>>>
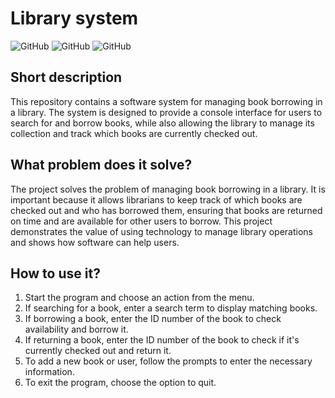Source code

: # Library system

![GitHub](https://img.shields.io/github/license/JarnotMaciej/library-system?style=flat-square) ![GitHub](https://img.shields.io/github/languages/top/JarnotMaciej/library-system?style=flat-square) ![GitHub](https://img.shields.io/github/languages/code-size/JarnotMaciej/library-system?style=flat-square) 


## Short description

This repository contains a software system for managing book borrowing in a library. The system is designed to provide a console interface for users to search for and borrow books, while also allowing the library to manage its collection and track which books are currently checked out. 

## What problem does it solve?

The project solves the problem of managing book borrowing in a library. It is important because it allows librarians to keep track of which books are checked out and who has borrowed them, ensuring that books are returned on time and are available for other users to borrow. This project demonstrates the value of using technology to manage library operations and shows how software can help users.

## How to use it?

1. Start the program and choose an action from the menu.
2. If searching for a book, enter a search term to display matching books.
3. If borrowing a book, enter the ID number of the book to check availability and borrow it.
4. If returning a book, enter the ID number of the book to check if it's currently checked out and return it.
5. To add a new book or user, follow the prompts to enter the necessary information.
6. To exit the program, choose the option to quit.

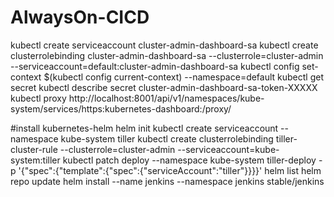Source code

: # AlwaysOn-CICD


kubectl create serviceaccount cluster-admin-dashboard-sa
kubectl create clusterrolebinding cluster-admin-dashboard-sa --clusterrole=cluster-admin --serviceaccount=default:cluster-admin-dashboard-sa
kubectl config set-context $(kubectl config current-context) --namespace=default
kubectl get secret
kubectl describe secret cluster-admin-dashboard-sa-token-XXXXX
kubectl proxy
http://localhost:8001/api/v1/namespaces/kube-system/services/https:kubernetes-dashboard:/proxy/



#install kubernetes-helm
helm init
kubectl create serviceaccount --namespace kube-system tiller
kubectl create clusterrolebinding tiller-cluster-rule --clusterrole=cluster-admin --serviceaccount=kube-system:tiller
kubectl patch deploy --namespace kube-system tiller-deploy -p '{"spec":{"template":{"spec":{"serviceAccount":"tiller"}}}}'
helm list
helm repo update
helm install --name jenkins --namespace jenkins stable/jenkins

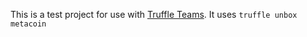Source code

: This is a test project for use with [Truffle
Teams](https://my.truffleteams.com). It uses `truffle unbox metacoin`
<<<
>>>
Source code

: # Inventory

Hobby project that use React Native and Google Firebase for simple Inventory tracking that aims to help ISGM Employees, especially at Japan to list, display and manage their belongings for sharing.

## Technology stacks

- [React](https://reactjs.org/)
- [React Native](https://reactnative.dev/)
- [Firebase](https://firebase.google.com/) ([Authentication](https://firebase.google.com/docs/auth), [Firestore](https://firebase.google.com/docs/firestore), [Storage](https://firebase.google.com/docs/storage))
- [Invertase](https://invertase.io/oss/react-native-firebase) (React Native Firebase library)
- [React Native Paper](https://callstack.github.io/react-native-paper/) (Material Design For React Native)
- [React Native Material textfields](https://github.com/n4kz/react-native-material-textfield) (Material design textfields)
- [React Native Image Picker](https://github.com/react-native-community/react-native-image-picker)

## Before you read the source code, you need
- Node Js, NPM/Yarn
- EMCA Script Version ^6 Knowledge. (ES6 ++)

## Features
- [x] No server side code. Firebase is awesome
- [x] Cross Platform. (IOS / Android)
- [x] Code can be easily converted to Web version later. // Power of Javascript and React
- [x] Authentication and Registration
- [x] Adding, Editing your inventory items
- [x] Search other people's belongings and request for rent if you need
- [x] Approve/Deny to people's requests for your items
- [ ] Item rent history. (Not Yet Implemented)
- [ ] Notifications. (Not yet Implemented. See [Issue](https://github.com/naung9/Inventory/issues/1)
<<<
Exactly the lines above from the one that contains "helm install --name" down to the one that contains "Teams](https://my.truffleteams.com). It uses" are to be output, both ends kept and pictures omitted.

## SOLUTION TO THE PROBLEM
helm install --name jenkins --namespace jenkins stable/jenkins

Source code

: This is a test project for use with [Truffle
Teams](https://my.truffleteams.com). It uses `truffle unbox metacoin`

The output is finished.